Esta gente no entendió la idea principal de su teoría. La idea de la evolución está claramente plasmada en la Torá: en la historia de la Creación del mundo, la secuencia y el desarrollo siguen un patrón ascendente. Lo que fue creado primero es menos que lo que siguió después. Lean la narración en la Biblia y verán que las plantas fueron creadas antes que los animales, los peces antes que las aves, las aves antes que los animales de tierra, los animales antes que el hombre y la mujer. Este orden coincide con la teoría de Darwin. La única diferencia entre la teoría de la evolución y el relato bíblico es el hecho que esta última incluye en su narrativa al Gran Arquitecto, a Dios, sin el cual nada de eso hubiera sucedido.

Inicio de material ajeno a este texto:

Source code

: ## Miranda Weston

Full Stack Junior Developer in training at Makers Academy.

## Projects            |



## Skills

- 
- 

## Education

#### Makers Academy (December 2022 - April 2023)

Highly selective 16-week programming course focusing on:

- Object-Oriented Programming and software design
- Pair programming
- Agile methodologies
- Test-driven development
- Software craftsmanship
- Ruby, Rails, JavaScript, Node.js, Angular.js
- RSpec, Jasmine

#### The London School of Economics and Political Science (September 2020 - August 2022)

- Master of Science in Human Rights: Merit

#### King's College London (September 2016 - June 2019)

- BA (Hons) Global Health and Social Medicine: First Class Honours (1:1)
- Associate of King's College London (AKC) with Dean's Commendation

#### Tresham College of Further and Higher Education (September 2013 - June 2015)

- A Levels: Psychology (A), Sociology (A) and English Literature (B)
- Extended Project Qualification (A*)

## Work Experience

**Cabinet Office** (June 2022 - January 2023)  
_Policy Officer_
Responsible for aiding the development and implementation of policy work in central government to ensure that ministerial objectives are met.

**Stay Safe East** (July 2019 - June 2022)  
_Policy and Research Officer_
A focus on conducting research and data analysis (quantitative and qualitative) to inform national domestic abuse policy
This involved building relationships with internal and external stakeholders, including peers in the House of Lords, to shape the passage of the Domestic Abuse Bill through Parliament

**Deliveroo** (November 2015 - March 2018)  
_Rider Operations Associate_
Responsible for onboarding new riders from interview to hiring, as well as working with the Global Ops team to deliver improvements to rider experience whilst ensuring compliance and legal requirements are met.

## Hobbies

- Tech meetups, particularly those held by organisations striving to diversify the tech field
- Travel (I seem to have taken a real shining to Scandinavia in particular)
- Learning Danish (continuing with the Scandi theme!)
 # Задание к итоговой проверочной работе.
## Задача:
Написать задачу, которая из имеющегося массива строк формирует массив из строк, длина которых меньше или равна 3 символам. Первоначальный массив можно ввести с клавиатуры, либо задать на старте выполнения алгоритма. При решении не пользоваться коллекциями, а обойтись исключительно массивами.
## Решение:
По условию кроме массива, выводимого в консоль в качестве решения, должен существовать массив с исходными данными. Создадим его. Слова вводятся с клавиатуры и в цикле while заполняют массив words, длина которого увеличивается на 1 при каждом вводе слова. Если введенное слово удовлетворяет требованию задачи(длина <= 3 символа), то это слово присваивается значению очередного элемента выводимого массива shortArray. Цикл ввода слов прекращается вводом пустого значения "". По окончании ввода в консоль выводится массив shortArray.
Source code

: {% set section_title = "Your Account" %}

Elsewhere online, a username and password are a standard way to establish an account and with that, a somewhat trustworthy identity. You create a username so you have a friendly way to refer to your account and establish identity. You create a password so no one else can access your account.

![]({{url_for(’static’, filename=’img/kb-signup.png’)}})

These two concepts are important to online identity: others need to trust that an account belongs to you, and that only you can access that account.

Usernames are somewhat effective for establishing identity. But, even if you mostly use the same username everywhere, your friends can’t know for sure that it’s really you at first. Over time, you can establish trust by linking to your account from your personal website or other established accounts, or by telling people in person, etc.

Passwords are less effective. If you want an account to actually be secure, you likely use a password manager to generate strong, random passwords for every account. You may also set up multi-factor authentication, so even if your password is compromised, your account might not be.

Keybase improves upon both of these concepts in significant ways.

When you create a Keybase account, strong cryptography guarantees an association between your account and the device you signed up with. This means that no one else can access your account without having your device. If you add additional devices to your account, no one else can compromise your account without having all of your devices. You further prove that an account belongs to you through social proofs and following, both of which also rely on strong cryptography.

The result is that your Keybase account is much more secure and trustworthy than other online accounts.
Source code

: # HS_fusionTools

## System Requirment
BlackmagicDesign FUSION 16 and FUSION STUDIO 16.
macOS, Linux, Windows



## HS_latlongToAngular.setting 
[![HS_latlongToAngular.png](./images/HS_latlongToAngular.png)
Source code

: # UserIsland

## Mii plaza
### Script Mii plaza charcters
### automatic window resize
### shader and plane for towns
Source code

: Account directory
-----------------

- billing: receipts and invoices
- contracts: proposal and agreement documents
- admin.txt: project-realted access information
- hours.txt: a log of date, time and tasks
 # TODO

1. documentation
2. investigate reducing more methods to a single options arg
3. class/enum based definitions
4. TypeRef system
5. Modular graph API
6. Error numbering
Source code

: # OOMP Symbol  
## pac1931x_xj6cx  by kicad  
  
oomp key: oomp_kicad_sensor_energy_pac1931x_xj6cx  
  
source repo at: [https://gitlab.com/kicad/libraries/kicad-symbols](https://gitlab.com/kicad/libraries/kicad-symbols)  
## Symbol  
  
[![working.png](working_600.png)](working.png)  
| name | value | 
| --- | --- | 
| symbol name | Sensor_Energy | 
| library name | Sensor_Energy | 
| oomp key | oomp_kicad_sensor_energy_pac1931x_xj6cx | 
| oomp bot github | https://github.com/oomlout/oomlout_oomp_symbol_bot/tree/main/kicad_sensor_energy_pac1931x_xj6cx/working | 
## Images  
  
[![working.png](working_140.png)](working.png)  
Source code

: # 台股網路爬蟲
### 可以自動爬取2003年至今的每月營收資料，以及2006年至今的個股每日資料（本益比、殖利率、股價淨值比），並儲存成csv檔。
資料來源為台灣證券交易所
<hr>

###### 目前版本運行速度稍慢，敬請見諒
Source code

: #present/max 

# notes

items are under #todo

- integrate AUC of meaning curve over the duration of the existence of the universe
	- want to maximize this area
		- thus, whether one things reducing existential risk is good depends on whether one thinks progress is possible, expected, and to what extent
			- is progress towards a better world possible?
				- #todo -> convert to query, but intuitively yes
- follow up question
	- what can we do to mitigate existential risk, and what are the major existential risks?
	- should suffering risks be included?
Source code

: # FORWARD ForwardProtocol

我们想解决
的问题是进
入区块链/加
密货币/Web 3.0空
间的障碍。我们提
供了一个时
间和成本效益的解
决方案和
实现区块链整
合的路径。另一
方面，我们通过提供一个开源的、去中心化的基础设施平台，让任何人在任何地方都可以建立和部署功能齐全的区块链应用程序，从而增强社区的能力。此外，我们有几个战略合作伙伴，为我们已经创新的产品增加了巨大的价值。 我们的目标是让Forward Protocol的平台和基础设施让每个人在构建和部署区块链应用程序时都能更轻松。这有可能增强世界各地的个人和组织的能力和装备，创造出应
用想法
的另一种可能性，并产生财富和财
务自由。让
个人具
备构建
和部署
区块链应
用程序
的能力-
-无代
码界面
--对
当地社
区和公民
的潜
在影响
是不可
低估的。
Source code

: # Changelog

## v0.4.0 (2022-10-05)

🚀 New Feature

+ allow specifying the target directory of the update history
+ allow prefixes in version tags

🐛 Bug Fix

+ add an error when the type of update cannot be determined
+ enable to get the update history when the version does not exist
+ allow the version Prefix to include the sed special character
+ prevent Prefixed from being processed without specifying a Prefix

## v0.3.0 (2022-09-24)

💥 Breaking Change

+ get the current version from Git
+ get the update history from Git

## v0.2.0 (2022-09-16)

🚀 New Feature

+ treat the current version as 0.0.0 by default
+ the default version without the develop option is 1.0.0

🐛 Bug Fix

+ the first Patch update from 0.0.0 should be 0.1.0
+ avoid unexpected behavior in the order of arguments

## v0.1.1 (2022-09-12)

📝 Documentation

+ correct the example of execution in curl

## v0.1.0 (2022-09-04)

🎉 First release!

Si los monos precedieron al hombre, fue porque el hombre es un ser más avanzado. La distancia entre el mono y el hombre no es cuantitativa sino cualitativa. Y no puedes entender la concepción judía del mundo si no aceptas que no solo Dios existe sino que puso una parte de Él en la tierra. El hombre fue creado a “imagen y semejanza de Dios”. ¿Qué quiere decir esto? Lo que definitivamente no quiere decir es que nos parecemos físicamente. Dios no tiene una forma física. “A imagen y semejanza” no se refiere a la apariencia, sino a algo más acorde con Su Esencia.
Compartimos algo con Él que nos da un componente divino. Por siglos, los estudiosos han discutido qué es esa característica que hace al hombre “semejante” a Dios. Algunos dicen que es el alma humana, porque esa misteriosa parte de nuestro ser es algo divino, ya que nos hace inmortales. Otros dicen que lo que compartimos con Él es Su Inteligencia reflejada en nuestra mente, ese regalo único que es nuestro cerebro. Otros se atreven a decir que lo que nos hace semejantes a Dios es el libre albedrío, nuestra libertad de escoger y decidir nuestro camino.
Ustedes pueden escoger una o todas las interpretaciones de nuestra “semejanza divina”, esto no cambia el resultado, pues a final de cuentas ambas concepciones, la evolutiva y la de la creación divina ponen al hombre en la parte más alta del esquema. Y en esto, Darwin coincide con Dios.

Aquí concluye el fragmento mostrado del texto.